1. Regulation of Ion Uptake and Transport:
- Rootstocks can influence the selective uptake, transport, and compartmentalization of ions, such as sodium (Na+) and chloride (Cl-), within the plant. Some rootstocks exhibit reduced Na+ uptake and accumulation in the scion, thereby minimizing the toxic effects of these ions on plant tissues.
- Conversely, rootstocks can promote the uptake and accumulation of beneficial ions, such as potassium (K+) and calcium (Ca++), which help maintain cellular homeostasis and mitigate the adverse effects of salt stress.
2. Enhanced Water Uptake and Transport:
- Rootstocks with extensive and efficient root systems can improve water uptake and transport to the scion, alleviating water stress often associated with saline conditions.
- A well-developed root system allows for greater access to water resources in the soil, enabling the scion to maintain cellular turgor and essential physiological processes.
3. Accumulation of Compatible Solutes:
- Rootstocks can facilitate the accumulation of compatible solutes, such as proline, glycine betaine, and sugars, in the scion.
- These compatible solutes play vital roles in osmotic adjustment, helping the plant maintain cell water potential and turgor under high salinity conditions.
4. Enhanced Antioxidant Defense System:
- Rootstocks can enhance the scion's antioxidant defense system by increasing the production of antioxidant enzymes, such as superoxide dismutase (SOD), catalase (CAT), and ascorbate peroxidase (APX).
- These antioxidant enzymes are crucial in scavenging reactive oxygen species (ROS) produced under salt stress, protecting cellular components from oxidative damage.
5. Hormonal Regulation:
- Rootstocks can influence the hormonal balance within the scion, affecting various physiological responses.
- Some rootstocks promote the production or alter the sensitivity of the scion to specific hormones, such as abscisic acid (ABA), ethylene, and cytokinins.
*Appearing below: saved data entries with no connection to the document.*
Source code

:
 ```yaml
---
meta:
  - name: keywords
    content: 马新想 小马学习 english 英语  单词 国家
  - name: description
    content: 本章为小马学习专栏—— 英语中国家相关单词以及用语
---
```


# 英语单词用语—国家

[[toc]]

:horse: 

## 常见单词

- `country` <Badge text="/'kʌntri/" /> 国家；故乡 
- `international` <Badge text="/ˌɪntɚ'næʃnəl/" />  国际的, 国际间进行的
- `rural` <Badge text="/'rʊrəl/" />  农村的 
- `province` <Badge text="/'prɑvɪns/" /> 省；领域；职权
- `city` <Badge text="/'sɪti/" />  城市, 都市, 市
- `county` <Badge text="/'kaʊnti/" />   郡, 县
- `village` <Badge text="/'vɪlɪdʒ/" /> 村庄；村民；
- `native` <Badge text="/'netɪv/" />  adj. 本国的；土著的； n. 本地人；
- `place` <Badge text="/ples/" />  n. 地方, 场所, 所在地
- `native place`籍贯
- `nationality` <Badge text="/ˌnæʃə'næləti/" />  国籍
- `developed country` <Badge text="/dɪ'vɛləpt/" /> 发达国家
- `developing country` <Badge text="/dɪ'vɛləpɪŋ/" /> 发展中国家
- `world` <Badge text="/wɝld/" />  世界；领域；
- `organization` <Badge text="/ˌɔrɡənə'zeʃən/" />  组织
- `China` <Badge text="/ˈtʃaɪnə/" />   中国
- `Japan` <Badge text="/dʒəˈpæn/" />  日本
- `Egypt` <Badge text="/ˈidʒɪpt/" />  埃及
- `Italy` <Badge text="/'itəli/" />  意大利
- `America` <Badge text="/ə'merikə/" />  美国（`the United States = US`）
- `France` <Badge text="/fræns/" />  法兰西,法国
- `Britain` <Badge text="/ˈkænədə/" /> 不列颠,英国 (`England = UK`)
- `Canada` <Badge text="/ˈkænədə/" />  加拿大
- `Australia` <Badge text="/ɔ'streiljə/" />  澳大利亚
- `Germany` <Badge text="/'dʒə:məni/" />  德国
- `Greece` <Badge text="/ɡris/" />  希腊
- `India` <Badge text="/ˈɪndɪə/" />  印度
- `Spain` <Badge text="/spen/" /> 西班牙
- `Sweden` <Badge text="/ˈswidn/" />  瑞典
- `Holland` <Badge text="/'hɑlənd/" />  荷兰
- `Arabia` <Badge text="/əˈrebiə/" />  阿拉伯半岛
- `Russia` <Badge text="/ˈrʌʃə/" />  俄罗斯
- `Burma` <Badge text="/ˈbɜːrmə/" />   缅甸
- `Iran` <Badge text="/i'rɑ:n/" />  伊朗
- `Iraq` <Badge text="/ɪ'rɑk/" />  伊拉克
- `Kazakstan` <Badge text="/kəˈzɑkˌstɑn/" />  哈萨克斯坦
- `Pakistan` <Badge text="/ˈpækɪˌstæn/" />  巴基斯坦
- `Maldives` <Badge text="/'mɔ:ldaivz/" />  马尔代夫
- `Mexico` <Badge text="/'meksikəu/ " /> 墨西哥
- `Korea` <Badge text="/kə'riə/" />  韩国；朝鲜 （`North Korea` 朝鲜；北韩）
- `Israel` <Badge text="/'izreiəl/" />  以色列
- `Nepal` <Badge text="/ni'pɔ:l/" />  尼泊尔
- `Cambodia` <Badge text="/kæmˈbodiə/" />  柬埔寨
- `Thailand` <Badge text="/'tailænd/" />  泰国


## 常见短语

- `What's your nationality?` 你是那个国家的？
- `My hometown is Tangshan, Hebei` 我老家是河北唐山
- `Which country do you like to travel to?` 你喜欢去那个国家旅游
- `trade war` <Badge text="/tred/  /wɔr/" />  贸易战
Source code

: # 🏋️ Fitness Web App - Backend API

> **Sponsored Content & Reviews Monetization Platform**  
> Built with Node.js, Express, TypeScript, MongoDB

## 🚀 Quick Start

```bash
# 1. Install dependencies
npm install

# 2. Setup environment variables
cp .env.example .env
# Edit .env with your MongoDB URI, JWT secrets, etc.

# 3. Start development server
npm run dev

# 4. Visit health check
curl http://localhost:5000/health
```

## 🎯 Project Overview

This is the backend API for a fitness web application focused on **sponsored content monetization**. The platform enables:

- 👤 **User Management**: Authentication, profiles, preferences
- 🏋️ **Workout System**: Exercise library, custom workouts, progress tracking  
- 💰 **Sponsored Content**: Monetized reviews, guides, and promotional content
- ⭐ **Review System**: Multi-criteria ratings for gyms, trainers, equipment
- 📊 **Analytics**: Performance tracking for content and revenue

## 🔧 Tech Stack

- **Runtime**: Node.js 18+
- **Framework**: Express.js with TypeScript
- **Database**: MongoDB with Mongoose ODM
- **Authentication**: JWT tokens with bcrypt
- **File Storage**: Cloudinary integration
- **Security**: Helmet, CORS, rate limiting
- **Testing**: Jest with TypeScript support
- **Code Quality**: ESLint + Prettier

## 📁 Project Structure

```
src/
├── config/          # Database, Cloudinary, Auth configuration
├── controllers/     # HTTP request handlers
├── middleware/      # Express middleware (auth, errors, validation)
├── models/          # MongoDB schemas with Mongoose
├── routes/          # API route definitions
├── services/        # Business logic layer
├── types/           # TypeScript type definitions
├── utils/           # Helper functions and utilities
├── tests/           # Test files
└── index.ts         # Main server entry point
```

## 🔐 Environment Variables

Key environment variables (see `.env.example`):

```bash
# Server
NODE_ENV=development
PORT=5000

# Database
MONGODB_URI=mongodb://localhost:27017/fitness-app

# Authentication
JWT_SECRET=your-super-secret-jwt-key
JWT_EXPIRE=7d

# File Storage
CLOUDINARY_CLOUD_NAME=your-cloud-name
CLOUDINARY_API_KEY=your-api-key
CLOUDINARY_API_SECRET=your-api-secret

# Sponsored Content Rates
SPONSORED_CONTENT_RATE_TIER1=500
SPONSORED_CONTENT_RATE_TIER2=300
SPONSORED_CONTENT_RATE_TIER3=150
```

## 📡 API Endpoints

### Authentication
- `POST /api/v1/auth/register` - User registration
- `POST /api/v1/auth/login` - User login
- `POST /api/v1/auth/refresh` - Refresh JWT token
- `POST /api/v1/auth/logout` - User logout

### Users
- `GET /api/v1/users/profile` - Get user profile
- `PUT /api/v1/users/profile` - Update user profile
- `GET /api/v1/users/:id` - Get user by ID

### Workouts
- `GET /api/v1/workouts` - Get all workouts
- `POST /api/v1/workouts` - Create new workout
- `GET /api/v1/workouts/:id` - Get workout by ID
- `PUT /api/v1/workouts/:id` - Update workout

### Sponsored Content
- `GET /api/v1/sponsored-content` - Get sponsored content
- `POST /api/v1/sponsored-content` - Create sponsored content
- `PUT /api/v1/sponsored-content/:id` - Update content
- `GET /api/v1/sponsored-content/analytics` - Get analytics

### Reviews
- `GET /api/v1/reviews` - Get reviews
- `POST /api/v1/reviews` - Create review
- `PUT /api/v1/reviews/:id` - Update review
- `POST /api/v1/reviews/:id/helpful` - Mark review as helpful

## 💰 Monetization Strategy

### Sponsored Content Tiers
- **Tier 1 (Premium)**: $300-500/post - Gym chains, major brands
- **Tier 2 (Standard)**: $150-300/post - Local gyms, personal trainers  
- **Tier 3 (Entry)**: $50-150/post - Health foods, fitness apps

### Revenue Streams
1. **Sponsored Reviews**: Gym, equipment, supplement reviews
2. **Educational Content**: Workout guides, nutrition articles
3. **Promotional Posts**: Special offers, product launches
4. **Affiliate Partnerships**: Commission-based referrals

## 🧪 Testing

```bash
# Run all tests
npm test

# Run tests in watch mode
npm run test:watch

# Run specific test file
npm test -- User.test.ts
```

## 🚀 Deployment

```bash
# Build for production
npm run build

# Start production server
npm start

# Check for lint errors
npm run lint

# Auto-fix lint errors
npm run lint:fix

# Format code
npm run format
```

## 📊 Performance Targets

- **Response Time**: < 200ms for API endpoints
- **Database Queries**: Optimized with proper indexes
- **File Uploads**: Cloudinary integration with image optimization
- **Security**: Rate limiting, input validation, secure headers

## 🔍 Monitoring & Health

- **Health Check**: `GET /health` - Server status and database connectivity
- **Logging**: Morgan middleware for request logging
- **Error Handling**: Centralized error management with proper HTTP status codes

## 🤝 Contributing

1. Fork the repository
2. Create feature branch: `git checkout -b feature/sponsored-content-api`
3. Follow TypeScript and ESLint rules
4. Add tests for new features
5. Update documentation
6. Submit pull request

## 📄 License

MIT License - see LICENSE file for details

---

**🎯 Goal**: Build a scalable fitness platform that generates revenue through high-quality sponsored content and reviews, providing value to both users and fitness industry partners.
These hormones play vital roles in regulating stress responses, root development, and shoot growth under salt stress.
6. Root-to-Shoot Signaling:
- Rootstocks can communicate with the scion through root-to-shoot signaling pathways, including the transport of chemical signals, microRNAs, and proteins.
- These signals regulate the scion's physiological and molecular responses to salt stress, including the activation of stress-responsive genes and metabolic pathways.
7. Physical and Structural Adaptations:
- Rootstocks with specific physical characteristics, such as thicker roots, denser root hairs, and enhanced root penetration, can improve the anchorage and stability of the plant in saline soils.
- Well-developed root systems with these adaptations facilitate better soil exploration, nutrient acquisition, and resistance to physical stresses associated with salt-affected soils.
By employing these mechanisms, rootstocks can significantly improve the salinity tolerance of grafted scions, allowing them to withstand and thrive under adverse saline conditions. Choosing appropriate rootstocks based on their specific traits can be a valuable strategy for enhancing crop productivity in saline environments.